[What needs to be done] In the listing that follows, the lines starting at the one containing "## Birthday Balloon Wreath" and ending at the one containing "homemaker streamers craft." are to be returned exactly, both boundary lines included, and no others.
Start of Block
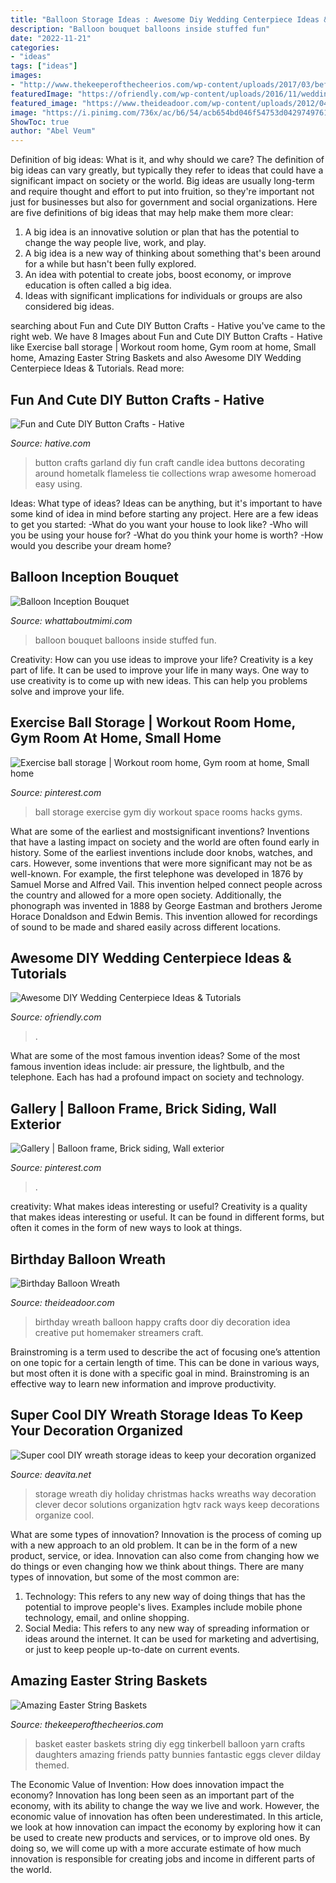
 ```yaml
---
title: "Balloon Storage Ideas : Awesome Diy Wedding Centerpiece Ideas &amp; Tutorials"
description: "Balloon bouquet balloons inside stuffed fun"
date: "2022-11-21"
categories:
- "ideas"
tags: ["ideas"]
images:
- "http://www.thekeeperofthecheerios.com/wp-content/uploads/2017/03/bef352ab02949460556976c41b15a2ad-1.jpg"
featuredImage: "https://ofriendly.com/wp-content/uploads/2016/11/wedding-centerpiece/46-diy-wedding-centerpiece-ideas.jpg"
featured_image: "https://www.theideadoor.com/wp-content/uploads/2012/04/crafts_birthday_wreath.jpg"
image: "https://i.pinimg.com/736x/ac/b6/54/acb654bd046f54753d0429749761b8fb--platform-construction.jpg"
ShowToc: true
author: "Abel Veum"
---
```



Definition of big ideas: What is it, and why should we care?
The definition of big ideas can vary greatly, but typically they refer to ideas that could have a significant impact on society or the world. Big ideas are usually long-term and require thought and effort to put into fruition, so they're important not just for businesses but also for government and social organizations. Here are five definitions of big ideas that may help make them more clear:
1) A big idea is an innovative solution or plan that has the potential to change the way people live, work, and play.
2) A big idea is a new way of thinking about something that's been around for a while but hasn't been fully explored.
3) An idea with potential to create jobs, boost economy, or improve education is often called a big idea. 
4) Ideas with significant implications for individuals or groups are also considered big ideas.

	

		
searching about Fun and Cute DIY Button Crafts - Hative you've came to the right web. We have 8 Images about Fun and Cute DIY Button Crafts - Hative like Exercise ball storage | Workout room home, Gym room at home, Small home, Amazing Easter String Baskets and also Awesome DIY Wedding Centerpiece Ideas &amp; Tutorials. Read more:
		
    
## Fun And Cute DIY Button Crafts - Hative

<img loading=lazy src="http://hative.com/wp-content/uploads/2015/03/button-crafts/4-button-craft-ideas.jpg" onerror="this.onerror=null;this.src='https://tse4.mm.bing.net/th?id=OIP.vhOTPuNwyp9g2x9baLUHggHaLH&amp;pid=15.1';" alt="Fun and Cute DIY Button Crafts - Hative">

_Source: hative.com_

>button crafts garland diy fun craft candle idea buttons decorating around hometalk flameless tie collections wrap awesome homeroad easy using. 

	

Ideas: What type of ideas?
Ideas can be anything, but it's important to have some kind of idea in mind before starting any project. Here are a few ideas to get you started: 
-What do you want your house to look like? 
-Who will you be using your house for? 
-What do you think your home is worth? 
-How would you describe your dream home?

    
## Balloon Inception Bouquet

<img loading=lazy src="http://whattaboutmimi.com/store/product_images/y/348/balloon-bouquet-balloon-in-balloon-and-more__45313_zoom.jpg" onerror="this.onerror=null;this.src='https://tse3.mm.bing.net/th?id=OIP.3I82bcZDQqv66YhBl7hVvQHaJQ&amp;pid=15.1';" alt="Balloon Inception Bouquet">

_Source: whattaboutmimi.com_

>balloon bouquet balloons inside stuffed fun. 

	

Creativity: How can you use ideas to improve your life?
Creativity is a key part of life. It can be used to improve your life in many ways. One way to use creativity is to come up with new ideas. This can help you problems solve and improve your life.

    
## Exercise Ball Storage | Workout Room Home, Gym Room At Home, Small Home

<img loading=lazy src="https://i.pinimg.com/originals/53/23/4b/53234bb02ba1040438efe4751b49a4c0.jpg" onerror="this.onerror=null;this.src='https://tse2.mm.bing.net/th?id=OIP.WAHQ8RXsyXqa-G-ORaJvMQHaJ4&amp;pid=15.1';" alt="Exercise ball storage | Workout room home, Gym room at home, Small home">

_Source: pinterest.com_

>ball storage exercise gym diy workout space rooms hacks gyms. 

	

What are some of the earliest and mostsignificant inventions?
Inventions that have a lasting impact on society and the world are often found early in history. Some of the earliest inventions include door knobs, watches, and cars. However, some inventions that were more significant may not be as well-known. For example, the first telephone was developed in 1876 by Samuel Morse and Alfred Vail. This invention helped connect people across the country and allowed for a more open society. Additionally, the phonograph was invented in 1888 by George Eastman and brothers Jerome Horace Donaldson and Edwin Bemis. This invention allowed for recordings of sound to be made and shared easily across different locations.

    
## Awesome DIY Wedding Centerpiece Ideas &amp; Tutorials

<img loading=lazy src="https://ofriendly.com/wp-content/uploads/2016/11/wedding-centerpiece/46-diy-wedding-centerpiece-ideas.jpg" onerror="this.onerror=null;this.src='https://tse3.mm.bing.net/th?id=OIP.RA09eqbC09B8NDuS85cWeQHaJd&amp;pid=15.1';" alt="Awesome DIY Wedding Centerpiece Ideas &amp; Tutorials">

_Source: ofriendly.com_

>. 

	

What are some of the most famous invention ideas?
Some of the most famous invention ideas include: air pressure, the lightbulb, and the telephone. Each has had a profound impact on society and technology.

    
## Gallery | Balloon Frame, Brick Siding, Wall Exterior

<img loading=lazy src="https://i.pinimg.com/736x/ac/b6/54/acb654bd046f54753d0429749761b8fb--platform-construction.jpg" onerror="this.onerror=null;this.src='https://tse4.mm.bing.net/th?id=OIP.hUmbCWcuJ1ATrDfFjugaRAHaKN&amp;pid=15.1';" alt="Gallery | Balloon frame, Brick siding, Wall exterior">

_Source: pinterest.com_

>. 

	

creativity: What makes ideas interesting or useful?
Creativity is a quality that makes ideas interesting or useful. It can be found in different forms, but often it comes in the form of new ways to look at things.

    
## Birthday Balloon Wreath

<img loading=lazy src="https://www.theideadoor.com/wp-content/uploads/2012/04/crafts_birthday_wreath.jpg" onerror="this.onerror=null;this.src='https://tse3.mm.bing.net/th?id=OIP.aya6GpFJjaVETFM_Leb_OQHaLK&amp;pid=15.1';" alt="Birthday Balloon Wreath">

_Source: theideadoor.com_

>birthday wreath balloon happy crafts door diy decoration idea creative put homemaker streamers craft. 

	

Brainstroming is a term used to describe the act of focusing one’s attention on one topic for a certain length of time. This can be done in various ways, but most often it is done with a specific goal in mind. Brainstroming is an effective way to learn new information and improve productivity.

    
## Super Cool DIY Wreath Storage Ideas To Keep Your Decoration Organized

<img loading=lazy src="https://deavita.net/wp-content/uploads/2018/11/cool-and-easy-DIY-wreath-storage-ideas-clothes-rack.jpg" onerror="this.onerror=null;this.src='https://tse4.mm.bing.net/th?id=OIP.9jLOduTPuO61uU6qaMimhwHaJ4&amp;pid=15.1';" alt="Super cool DIY wreath storage ideas to keep your decoration organized">

_Source: deavita.net_

>storage wreath diy holiday christmas hacks wreaths way decoration clever decor solutions organization hgtv rack ways keep decorations organize cool. 

	

What are some types of innovation?
Innovation is the process of coming up with a new approach to an old problem. It can be in the form of a new product, service, or idea. Innovation can also come from changing how we do things or even changing how we think about things. There are many types of innovation, but some of the most common are: 
1) Technology: This refers to any new way of doing things that has the potential to improve people's lives. Examples include mobile phone technology, email, and online shopping. 
2) Social Media: This refers to any new way of spreading information or ideas around the internet. It can be used for marketing and advertising, or just to keep people up-to-date on current events.

    
## Amazing Easter String Baskets

<img loading=lazy src="http://www.thekeeperofthecheerios.com/wp-content/uploads/2017/03/bef352ab02949460556976c41b15a2ad-1.jpg" onerror="this.onerror=null;this.src='https://tse3.mm.bing.net/th?id=OIP.cMoH1ZqvPgjbHNc-aIXQ-wHaJ4&amp;pid=15.1';" alt="Amazing Easter String Baskets">

_Source: thekeeperofthecheerios.com_

>basket easter baskets string diy egg tinkerbell balloon yarn crafts daughters amazing friends patty bunnies fantastic eggs clever dilday themed. 

	

The Economic Value of Invention: How does innovation impact the economy?
Innovation has long been seen as an important part of the economy, with its ability to change the way we live and work. However, the economic value of innovation has often been underestimated. In this article, we look at how innovation can impact the economy by exploring how it can be used to create new products and services, or to improve old ones. By doing so, we will come up with a more accurate estimate of how much innovation is responsible for creating jobs and income in different parts of the world.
End of Block
[Response]
## Birthday Balloon Wreath

<img loading=lazy src="https://www.theideadoor.com/wp-content/uploads/2012/04/crafts_birthday_wreath.jpg" onerror="this.onerror=null;this.src='https://tse3.mm.bing.net/th?id=OIP.aya6GpFJjaVETFM_Leb_OQHaLK&amp;pid=15.1';" alt="Birthday Balloon Wreath">

_Source: theideadoor.com_

>birthday wreath balloon happy crafts door diy decoration idea creative put homemaker streamers craft. 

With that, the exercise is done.